In Philip Morris, the Supreme Court was faced with the issue of whether a jury, in awarding punitive damages, can consider the harm suffered by persons other than the victim in the particular case—whether, for example, it could consider the harm posed to the tens of thousand of other Oregonians who smoked.

The Court held that a jury cannot punish a wrongdoer for harm suffered by victims not directly involved in the cases. To do so, the Court said, would be to deprive the defendant of a sufficient chance to refute the allegations of harm and to “add a near standardless dimension to the punitive damages equation.” This is a victory for business interests; Philip Morris could be punished for injuring Jesse Williams through its fraudulent scheme but not for imposing the same harm on other smokers.

The victory was only partial, however. One of the BMW standards for assessing the amount of punitive damages is how reprehensible the defendant’s conduct was. Although the jury cannot punish for imposing harm on others, it can consider the actual or potential harm suffered by others in determining reprehensibility. Therefore, a victim’s lawyer can present evidence and argue to the jury about the harm suffered by others for that purpose.

This is where the Court’s decision is confusing. As Justice Stevens, Justice Thomas, and Justice Ginsburg point out in their dissents, it is hard to understand how juries will be able to weigh the evidence of harm to others in determining how reprehensible the defendant’s conduct was without punishing the defendant for that conduct.
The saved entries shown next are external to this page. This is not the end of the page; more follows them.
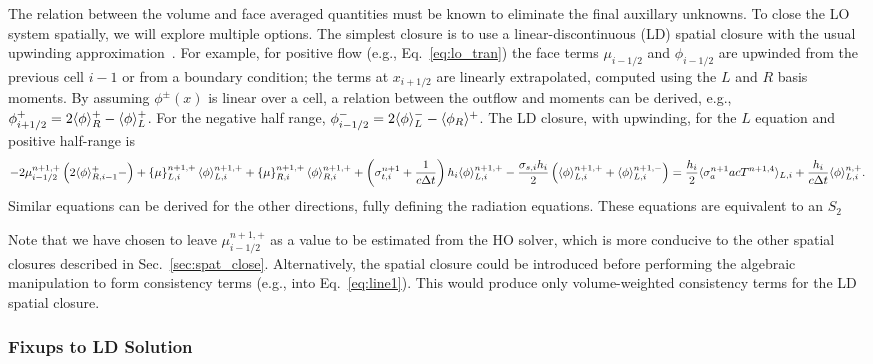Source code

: The relation between the volume and face averaged quantities must be known to eliminate
the final auxillary unknowns.
To close the LO system spatially, we will explore multiple options.  The simplest closure
is to use a linear-discontinuous (LD) spatial closure with the usual upwinding
approximation~\cite{morel_ldtrt}.  For example, for positive flow (e.g., Eq.~\eqref{eq:lo_tran}) the face terms $\mu_{i-1/2}$ and $\phi_{i-1/2}$
are upwinded from the previous cell $i-1$ or from a boundary condition; the terms
at $x_{i+1/2}$ are linearly extrapolated, computed using the $L$ and $R$ basis
moments.  By assuming $\phi^\pm(x)$ is linear over a cell, a relation between the 
outflow and moments can be derived, e.g., $\phi^+_{i+1/2} = 2\langle \phi \rangle_R^+ -
\langle \phi \rangle_L^+$. For the negative half range, $\phi^-_{i-1/2} = 2\langle \phi \rangle_L^- -
\langle \phi_R \rangle^+$.  The LD closure, with upwinding, for the $L$ equation and positive half-range is
\begin{equation}
    -2{\mu}_{i-1/2}^{n+1,+} \left(2\langle \phi \rangle_{R,i-1}^+ -         \right) + \left\{ \mu \right\}_{L,i}^{n+1,+}
  \langle \phi \rangle_{L,i}^{n+1,+}
  +  \left\{ \mu \right\}_{R,i}^{n+1,+}
  \langle \phi \rangle_{R,i}^{n+1,+} +  \left(\sigma_{t,i}^{n+1}+\frac{1}{c \Delta t} \right) h_i 
  \langle \phi \rangle_{L,i}^{n+1,+} \\-  \frac{\sigma_{s,i} h_i}{2} \left( \langle \phi \rangle_{L,i}^{n+1,+} +
  \langle \phi \rangle_{L,i}^{n+1,-}\right) = \frac{h_i}{2} \langle \sigma_a^{n+1} a c T^{n+1,4} \rangle_{L,i} +
  \frac{h_i}{c\Delta t}\langle \phi \rangle_{L,i}^{n,+}.
\end{equation}
Similar equations can be derived for the other directions, fully defining the radiation
equations. These equations are equivalent to an $S_2$

Note that we have chosen to leave $\mu_{i-1/2}^{n+1,+}$ as a value to be estimated from the HO solver,
which is more conducive to the other spatial closures described in
Sec.~\ref{sec:spat_close}.
Alternatively, the spatial closure could be introduced before performing the algebraic
manipulation to form consistency terms (e.g., into Eq.~\eqref{eq:line1}).  This would produce only volume-weighted consistency
terms for the LD spatial closure.


\subsubsection{Fixups to LD Solution}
Justice Breyer’s majority opinion expresses confidence that states will be able to provide adequate direction, but that confidence seems largely unjustified.

Philip Morris USA v. Williams is, therefore, an uncertain guidepost for the future. Lawyers for the victims of corporate wrongdoing should be able to continue to offer evidence of the impact of that wrongdoing. It will be up to the lower courts to sort out just how they can do so, and how the jury should weigh the evidence, consistent with the Supreme Court’s confusing standards.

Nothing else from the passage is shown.